• **EXERCISE**: The records appear below. Set down exactly each line from the one that contains "### Story 4.4.2: Confidence Scoring System" through the last, both included.

(Saved entries)
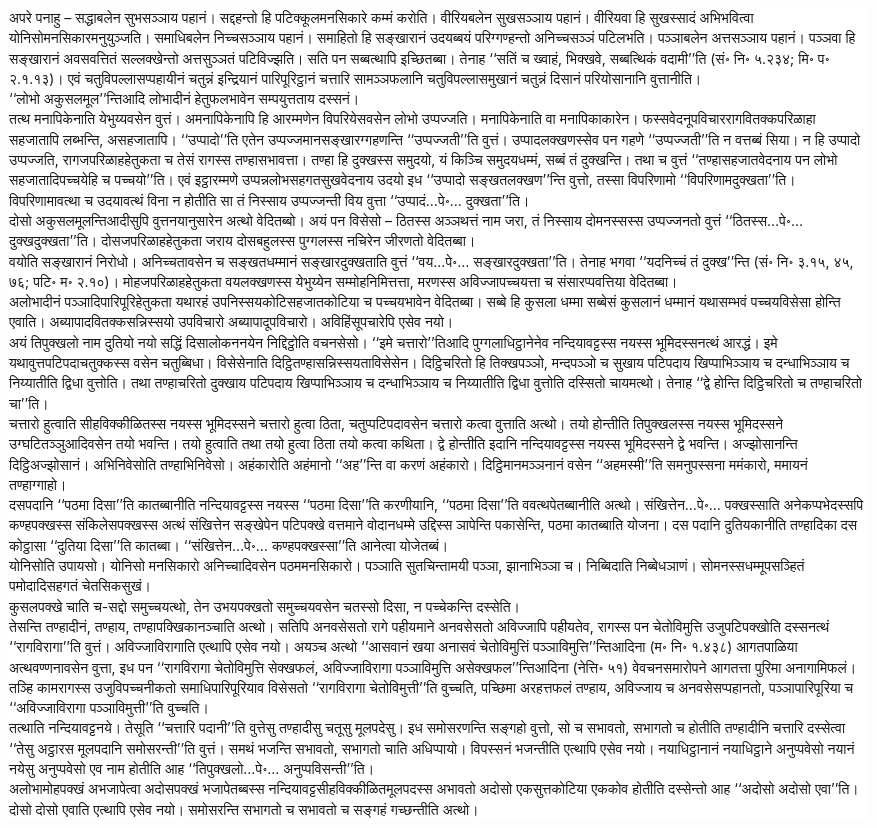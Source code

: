 अपरे पनाहु – सद्धाबलेन सुभसञ्ञाय पहानं। सद्दहन्तो हि पटिक्कूलमनसिकारे कम्मं करोति। वीरियबलेन सुखसञ्ञाय पहानं। वीरियवा हि सुखस्सादं अभिभवित्वा योनिसोमनसिकारमनुयुञ्जति। समाधिबलेन निच्चसञ्ञाय पहानं। समाहितो हि सङ्खारानं उदयब्बयं परिग्गण्हन्तो अनिच्चसञ्ञं पटिलभति। पञ्ञाबलेन अत्तसञ्ञाय पहानं। पञ्ञवा हि सङ्खारानं अवसवत्तितं सल्लक्खेन्तो अत्तसुञ्ञतं पटिविज्झति। सति पन सब्बत्थापि इच्छितब्बा। तेनाह ‘‘सतिं च ख्वाहं, भिक्खवे, सब्बत्थिकं वदामी’’ति (सं॰ नि॰ ५.२३४; मि॰ प॰ २.१.१३)। एवं चतुविपल्लासप्पहायीनं चतुन्नं इन्द्रियानं पारिपूरिट्ठानं चत्तारि सामञ्ञफलानि चतुविपल्लासमुखानं चतुन्नं दिसानं परियोसानानि वुत्तानीति।  
‘‘लोभो अकुसलमूल’’न्तिआदि लोभादीनं हेतुफलभावेन सम्पयुत्तताय दस्सनं।  
तत्थ मनापिकेनाति येभुय्यवसेन वुत्तं। अमनापिकेनापि हि आरम्मणेन विपरियेसवसेन लोभो उप्पज्जति। मनापिकेनाति वा मनापिकाकारेन। फस्सवेदनूपविचाररागवितक्कपरिळाहा सहजातापि लब्भन्ति, असहजातापि। ‘‘उप्पादो’’ति एतेन उप्पज्जमानसङ्खारग्गहणन्ति ‘‘उप्पज्जती’’ति वुत्तं। उप्पादलक्खणस्सेव पन गहणे ‘‘उप्पज्जती’’ति न वत्तब्बं सिया। न हि उप्पादो उप्पज्जति, रागजपरिळाहहेतुकता च तेसं रागस्स तण्हासभावत्ता। तण्हा हि दुक्खस्स समुदयो, यं किञ्चि समुदयधम्मं, सब्बं तं दुक्खन्ति। तथा च वुत्तं ‘‘तण्हासहजातवेदनाय पन लोभो सहजातादिपच्चयेहि च पच्चयो’’ति। एवं इट्ठारम्मणे उप्पन्नलोभसहगतसुखवेदनाय उदयो इध ‘‘उप्पादो सङ्खतलक्खण’’न्ति वुत्तो, तस्सा विपरिणामो ‘‘विपरिणामदुक्खता’’ति। विपरिणामावत्था च उदयावत्थं विना न होतीति सा तं निस्साय उप्पज्जन्ती विय वुत्ता ‘‘उप्पादं…पे॰… दुक्खता’’ति।  
दोसो अकुसलमूलन्तिआदीसुपि वुत्तनयानुसारेन अत्थो वेदितब्बो। अयं पन विसेसो – ठितस्स अञ्ञथत्तं नाम जरा, तं निस्साय दोमनस्सस्स उप्पज्जनतो वुत्तं ‘‘ठितस्स…पे॰… दुक्खदुक्खता’’ति। दोसजपरिळाहहेतुकता जराय दोसबहुलस्स पुग्गलस्स नचिरेन जीरणतो वेदितब्बा।  
वयोति सङ्खारानं निरोधो। अनिच्चतावसेन च सङ्खतधम्मानं सङ्खारदुक्खताति वुत्तं ‘‘वय…पे॰… सङ्खारदुक्खता’’ति। तेनाह भगवा ‘‘यदनिच्चं तं दुक्ख’’न्ति (सं॰ नि॰ ३.१५, ४५, ७६; पटि॰ म॰ २.१०)। मोहजपरिळाहहेतुकता वयलक्खणस्स येभुय्येन सम्मोहनिमित्तत्ता, मरणस्स अविज्जापच्चयत्ता च संसारप्पवत्तिया वेदितब्बा।  
अलोभादीनं पञ्ञादिपारिपूरिहेतुकता यथारहं उपनिस्सयकोटिसहजातकोटिया च पच्चयभावेन वेदितब्बा। सब्बे हि कुसला धम्मा सब्बेसं कुसलानं धम्मानं यथासम्भवं पच्चयविसेसा होन्ति एवाति। अब्यापादवितक्कसन्निस्सयो उपविचारो अब्यापादूपविचारो। अविहिंसूपचारेपि एसेव नयो।  
अयं तिपुक्खलो नाम दुतियो नयो सद्धिं दिसालोकननयेन निद्दिट्ठोति वचनसेसो। ‘‘इमे चत्तारो’’तिआदि पुग्गलाधिट्ठानेनेव नन्दियावट्टस्स नयस्स भूमिदस्सनत्थं आरद्धं। इमे यथावुत्तपटिपदाचतुक्कस्स वसेन चतुब्बिधा। विसेसेनाति दिट्ठितण्हासन्निस्सयताविसेसेन। दिट्ठिचरितो हि तिक्खपञ्ञो, मन्दपञ्ञो च सुखाय पटिपदाय खिप्पाभिञ्ञाय च दन्धाभिञ्ञाय च निय्यातीति द्विधा वुत्तोति। तथा तण्हाचरितो दुक्खाय पटिपदाय खिप्पाभिञ्ञाय च दन्धाभिञ्ञाय च निय्यातीति द्विधा वुत्तोति दस्सितो चायमत्थो। तेनाह ‘‘द्वे होन्ति दिट्ठिचरितो च तण्हाचरितो चा’’ति।  
चत्तारो हुत्वाति सीहविक्कीळितस्स नयस्स भूमिदस्सने चत्तारो हुत्वा ठिता, चतुप्पटिपदावसेन चत्तारो कत्वा वुत्ताति अत्थो। तयो होन्तीति तिपुक्खलस्स नयस्स भूमिदस्सने उग्घटितञ्ञुआदिवसेन तयो भवन्ति। तयो हुत्वाति तथा तयो हुत्वा ठिता तयो कत्वा कथिता। द्वे होन्तीति इदानि नन्दियावट्टस्स नयस्स भूमिदस्सने द्वे भवन्ति। अज्झोसानन्ति दिट्ठिअज्झोसानं। अभिनिवेसोति तण्हाभिनिवेसो। अहंकारोति अहंमानो ‘‘अह’’न्ति वा करणं अहंकारो। दिट्ठिमानमञ्ञनानं वसेन ‘‘अहमस्मी’’ति समनुपस्सना ममंकारो, ममायनं तण्हाग्गाहो।  
दसपदानि ‘‘पठमा दिसा’’ति कातब्बानीति नन्दियावट्टस्स नयस्स ‘‘पठमा दिसा’’ति करणीयानि, ‘‘पठमा दिसा’’ति ववत्थपेतब्बानीति अत्थो। संखित्तेन…पे॰… पक्खस्साति अनेकप्पभेदस्सपि कण्हपक्खस्स संकिलेसपक्खस्स अत्थं संखित्तेन सङ्खेपेन पटिपक्खे वत्तमाने वोदानधम्मे उद्दिस्स ञापेन्ति पकासेन्ति, पठमा कातब्बाति योजना। दस पदानि दुतियकानीति तण्हादिका दस कोट्ठासा ‘‘दुतिया दिसा’’ति कातब्बा। ‘‘संखित्तेन…पे॰… कण्हपक्खस्सा’’ति आनेत्वा योजेतब्बं।  
योनिसोति उपायसो। योनिसो मनसिकारो अनिच्चादिवसेन पठममनसिकारो। पञ्ञाति सुतचिन्तामयी पञ्ञा, झानाभिञ्ञा च। निब्बिदाति निब्बेधञाणं। सोमनस्सधम्मूपसञ्हितं पमोदादिसहगतं चेतसिकसुखं।  
कुसलपक्खे चाति च-सद्दो समुच्चयत्थो, तेन उभयपक्खतो समुच्चयवसेन चतस्सो दिसा, न पच्चेकन्ति दस्सेति।  
तेसन्ति तण्हादीनं, तण्हाय, तण्हापक्खिकानञ्चाति अत्थो। सतिपि अनवसेसतो रागे पहीयमाने अनवसेसतो अविज्जापि पहीयतेव, रागस्स पन चेतोविमुत्ति उजुपटिपक्खोति दस्सनत्थं ‘‘रागविरागा’’ति वुत्तं। अविज्जाविरागाति एत्थापि एसेव नयो। अयञ्च अत्थो ‘‘आसवानं खया अनासवं चेतोविमुत्तिं पञ्ञाविमुत्ति’’न्तिआदिना (म॰ नि॰ १.४३८) आगतपाळिया अत्थवण्णनावसेन वुत्ता, इध पन ‘‘रागविरागा चेतोविमुत्ति सेक्खफलं, अविज्जाविरागा पञ्ञाविमुत्ति असेक्खफल’’न्तिआदिना (नेत्ति॰ ५१) वेवचनसमारोपने आगतत्ता पुरिमा अनागामिफलं। तञ्हि कामरागस्स उजुविपच्चनीकतो समाधिपारिपूरियाव विसेसतो ‘‘रागविरागा चेतोविमुत्ती’’ति वुच्चति, पच्छिमा अरहत्तफलं तण्हाय, अविज्जाय च अनवसेसप्पहानतो, पञ्ञापारिपूरिया च ‘‘अविज्जाविरागा पञ्ञाविमुत्ती’’ति वुच्चति।  
तत्थाति नन्दियावट्टनये। तेसूति ‘‘चत्तारि पदानी’’ति वुत्तेसु तण्हादीसु चतूसु मूलपदेसु। इध समोसरणन्ति सङ्गहो वुत्तो, सो च सभावतो, सभागतो च होतीति तण्हादीनि चत्तारि दस्सेत्वा ‘‘तेसु अट्ठारस मूलपदानि समोसरन्ती’’ति वुत्तं। समथं भजन्ति सभावतो, सभागतो चाति अधिप्पायो। विपस्सनं भजन्तीति एत्थापि एसेव नयो। नयाधिट्ठानानं नयाधिट्ठाने अनुप्पवेसो नयानं नयेसु अनुप्पवेसो एव नाम होतीति आह ‘‘तिपुक्खलो…पे॰… अनुप्पविसन्ती’’ति।  
अलोभामोहपक्खं अभजापेत्वा अदोसपक्खं भजापेतब्बस्स नन्दियावट्टसीहविक्कीळितमूलपदस्स अभावतो अदोसो एकसुत्तकोटिया एककोव होतीति दस्सेन्तो आह ‘‘अदोसो अदोसो एवा’’ति। दोसो दोसो एवाति एत्थापि एसेव नयो। समोसरन्ति सभागतो च सभावतो च सङ्गहं गच्छन्तीति अत्थो।  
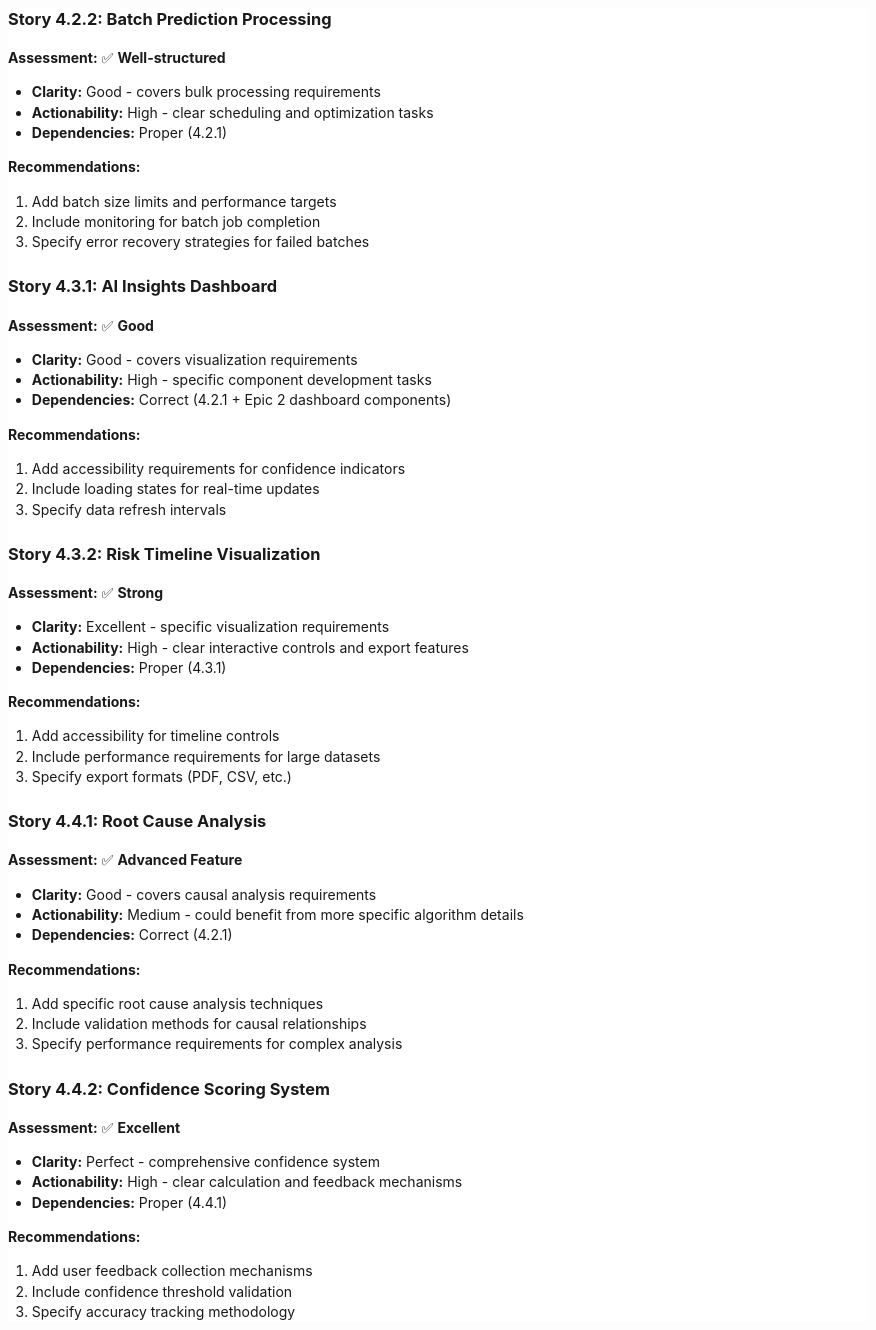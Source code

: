 ### Story 4.2.2: Batch Prediction Processing
**Assessment:** ✅ **Well-structured**
- **Clarity:** Good - covers bulk processing requirements
- **Actionability:** High - clear scheduling and optimization tasks
- **Dependencies:** Proper (4.2.1)

**Recommendations:**
1. Add batch size limits and performance targets
2. Include monitoring for batch job completion
3. Specify error recovery strategies for failed batches

### Story 4.3.1: AI Insights Dashboard
**Assessment:** ✅ **Good**
- **Clarity:** Good - covers visualization requirements
- **Actionability:** High - specific component development tasks
- **Dependencies:** Correct (4.2.1 + Epic 2 dashboard components)

**Recommendations:**
1. Add accessibility requirements for confidence indicators
2. Include loading states for real-time updates
3. Specify data refresh intervals

### Story 4.3.2: Risk Timeline Visualization
**Assessment:** ✅ **Strong**
- **Clarity:** Excellent - specific visualization requirements
- **Actionability:** High - clear interactive controls and export features
- **Dependencies:** Proper (4.3.1)

**Recommendations:**
1. Add accessibility for timeline controls
2. Include performance requirements for large datasets
3. Specify export formats (PDF, CSV, etc.)

### Story 4.4.1: Root Cause Analysis
**Assessment:** ✅ **Advanced Feature**
- **Clarity:** Good - covers causal analysis requirements
- **Actionability:** Medium - could benefit from more specific algorithm details
- **Dependencies:** Correct (4.2.1)

**Recommendations:**
1. Add specific root cause analysis techniques
2. Include validation methods for causal relationships
3. Specify performance requirements for complex analysis

### Story 4.4.2: Confidence Scoring System
**Assessment:** ✅ **Excellent**
- **Clarity:** Perfect - comprehensive confidence system
- **Actionability:** High - clear calculation and feedback mechanisms
- **Dependencies:** Proper (4.4.1)

**Recommendations:**
1. Add user feedback collection mechanisms
2. Include confidence threshold validation
3. Specify accuracy tracking methodology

• **EXPECTED OUTPUT**:
### Story 4.4.2: Confidence Scoring System
**Assessment:** ✅ **Excellent**
- **Clarity:** Perfect - comprehensive confidence system
- **Actionability:** High - clear calculation and feedback mechanisms
- **Dependencies:** Proper (4.4.1)

**Recommendations:**
1. Add user feedback collection mechanisms
2. Include confidence threshold validation
3. Specify accuracy tracking methodology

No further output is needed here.